Friday 12 June 2009

Haydn Tanner

When I was a young man I remember going to see a rugby match between an Australian team called Kiwis - I believe they were an army team - and a Barbarian team comprising big names from the four British and Irish countries. It was one of those games you never forget. You felt priveleged to be there to see it; it was considered by the experts to be the best rugby match that ever was played. It's still talked about: if you see a great game you compare it with the memory of that game.
It was a clean, fast game in which the two teams seemed intent not on grinding the other team into the Cardiff Arms Park dirt but, on the contrary, on playing a sort of wholesome game of rugby.
Bleddwyn Williams, the great Welsh centre , was playing that day and, probably, his Welsh centre partner too in the rather rotund shape of Jack Matthews.

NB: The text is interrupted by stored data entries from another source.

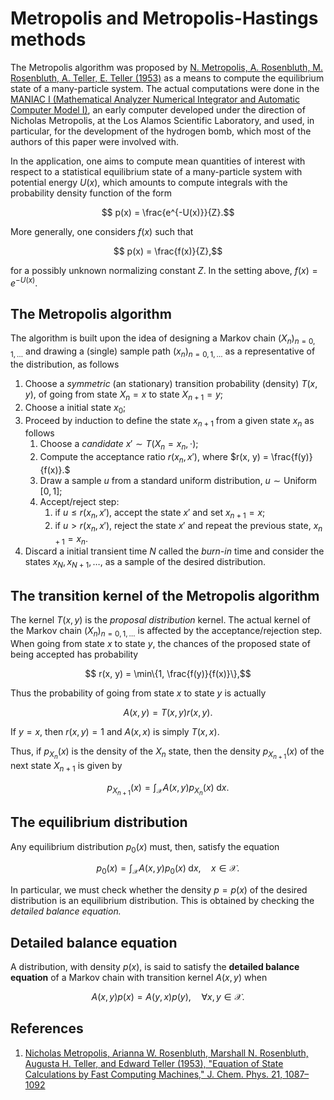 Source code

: # Metropolis and Metropolis-Hastings methods

The Metropolis algorithm was proposed by [N. Metropolis, A. Rosenbluth, M. Rosenbluth, A. Teller, E. Teller (1953)](http://dx.doi.org/10.1063/1.1699114) as a means to compute the equilibrium state of a many-particle system. The actual computations were done in the [MANIAC I (Mathematical Analyzer Numerical Integrator and Automatic Computer Model I)](https://en.wikipedia.org/wiki/MANIAC_I), an early computer developed under the direction of Nicholas Metropolis, at the Los Alamos Scientific Laboratory, and used, in particular, for the development of the hydrogen bomb, which most of the authors of this paper were involved with.

In the application, one aims to compute mean quantities of interest with respect to a statistical equilibrium state of a many-particle system with potential energy $U(x),$ which amounts to compute integrals with the probability density function of the form
```math
    p(x) = \frac{e^{-U(x)}}{Z}.
```
More generally, one considers $f(x)$ such that
```math
    p(x) = \frac{f(x)}{Z},
```
for a possibly unknown normalizing constant $Z.$ In the setting above, $f(x) = e^{-U(x)}.$

## The Metropolis algorithm

The algorithm is built upon the idea of designing a Markov chain $(X_n)_{n=0, 1, \ldots}$ and drawing a (single) sample path $(x_n)_{n=0, 1, \ldots}$ as a representative of the distribution, as follows
1. Choose a *symmetric* (an stationary) transition probability (density) $T(x, y),$ of going from state $X_n = x$ to state $X_{n+1} = y;$
2. Choose a initial state $x_0;$
3. Proceed by induction to define the state $x_{n+1}$ from a given state $x_n$ as follows
    1. Choose a *candidate* $x' \sim T(X_n = x_n, \cdot);$
    2. Compute the acceptance ratio $r(x_n, x'),$ where $r(x, y) = \frac{f(y)}{f(x)}.$
    3. Draw a sample $u$ from a standard uniform distribution, $u \sim \operatorname{Uniform}[0, 1];$
    4. Accept/reject step:
        1. if $u \leq r(x_n, x'),$ accept the state $x'$ and set $x_{n+1} = x;$
        2. if $u > r(x_n, x'),$ reject the state $x'$ and repeat the previous state, $x_{n+1} = x_n.$
4. Discard a initial transient time $N$ called the *burn-in* time and consider the states $x_{N}, x_{N+1}, \ldots,$ as a sample of the desired distribution.

## The transition kernel of the Metropolis algorithm

The kernel $T(x, y)$ is the *proposal distribution* kernel. The actual kernel of the Markov chain $(X_n)_{n=0, 1, \ldots}$  is affected by the acceptance/rejection step. When going from state $x$ to state $y,$ the chances of the proposed state of being accepted has probability
```math
    r(x, y) = \min\{1, \frac{f(y)}{f(x)}\},
```
Thus the probability of going from state $x$ to state $y$ is actually
```math
    A(x, y) = T(x, y)r(x, y).
```
If $y=x,$ then $r(x, y) = 1$ and $A(x, x)$ is simply $T(x, x)$.

Thus, if $p_{X_n}(x)$ is the density of the $X_n$ state, then the density $p_{X_{n+1}}(x)$ of the next state $X_{n+1}$ is given by
```math
    p_{X_{n+1}}(x) = \int_{\mathcal{X}} A(x, y) p_{X_n}(x)\;\mathrm{d}x.
```

## The equilibrium distribution

Any equilibrium distribution $p_0(x)$ must, then, satisfy the equation
```math
    p_0(x) = \int_{\mathcal{X}} A(x, y) p_0(x)\;\mathrm{d}x, \quad x\in\mathcal{X}.
```
In particular, we must check whether the density $p=p(x)$ of the desired distribution is an equilibrium distribution. This is obtained by checking the *detailed balance equation.*

## Detailed balance equation

A distribution, with density $p(x),$ is said to satisfy the **detailed balance equation** of a Markov chain with transition kernel $A(x, y)$ when
```math
    A(x, y)p(x) = A(y, x)p(y), \quad \forall x, y\in\mathcal{X}.
```

## References

1. [Nicholas Metropolis,  Arianna W. Rosenbluth, Marshall N. Rosenbluth, Augusta H. Teller, and Edward Teller (1953), "Equation of State Calculations by Fast Computing Machines," J. Chem. Phys. 21, 1087–1092](http://dx.doi.org/10.1063/1.1699114)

But there was, that day, the outstanding player of the game at scrum half, someone who went down in legend as the greatest until Gareth Edwards came along about whom valid comparisions could be made. I am talking, of course, about Haydn Tanner who has recently died at the age of 92.
He played a terrific game that day. But he always was a terrific player, so I was told then - I didn't see him before the WW2" - and he is even now considered to be one of the finest players of all time.
Bleddwyn Williams talks now (he must be in his 80's) of Haydn Tanner's pass being better even than Gareth Edwards's; this I find hard to believe since Williams being a centre would have hardly ever received a pass from either - the pass centres would usually receive would be from the outside half, who was, apparently Willie Davies who was his cousin and is hardly ever talked about. Maybe it's because he "went North"!